Start of INFORMATION

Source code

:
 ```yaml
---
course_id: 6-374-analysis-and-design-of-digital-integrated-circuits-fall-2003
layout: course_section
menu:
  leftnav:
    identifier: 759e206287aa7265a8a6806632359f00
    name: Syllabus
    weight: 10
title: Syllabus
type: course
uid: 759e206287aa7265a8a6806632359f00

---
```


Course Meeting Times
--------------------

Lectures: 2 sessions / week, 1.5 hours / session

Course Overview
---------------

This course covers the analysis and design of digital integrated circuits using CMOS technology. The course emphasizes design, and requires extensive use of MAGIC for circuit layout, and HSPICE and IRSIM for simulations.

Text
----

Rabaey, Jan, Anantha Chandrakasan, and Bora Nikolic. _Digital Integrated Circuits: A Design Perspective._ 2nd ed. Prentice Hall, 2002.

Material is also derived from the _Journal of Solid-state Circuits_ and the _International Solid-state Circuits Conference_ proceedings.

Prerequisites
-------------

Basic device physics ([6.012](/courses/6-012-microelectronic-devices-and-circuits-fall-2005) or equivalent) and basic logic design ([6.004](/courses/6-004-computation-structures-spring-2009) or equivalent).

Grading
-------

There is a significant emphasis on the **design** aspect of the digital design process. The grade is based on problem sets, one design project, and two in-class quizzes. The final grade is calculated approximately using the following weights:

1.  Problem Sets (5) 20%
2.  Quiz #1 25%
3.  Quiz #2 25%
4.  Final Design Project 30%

End of INFORMATION

Across all the entries above, how many lines hold the word "analysis"? Answer with the number only.

2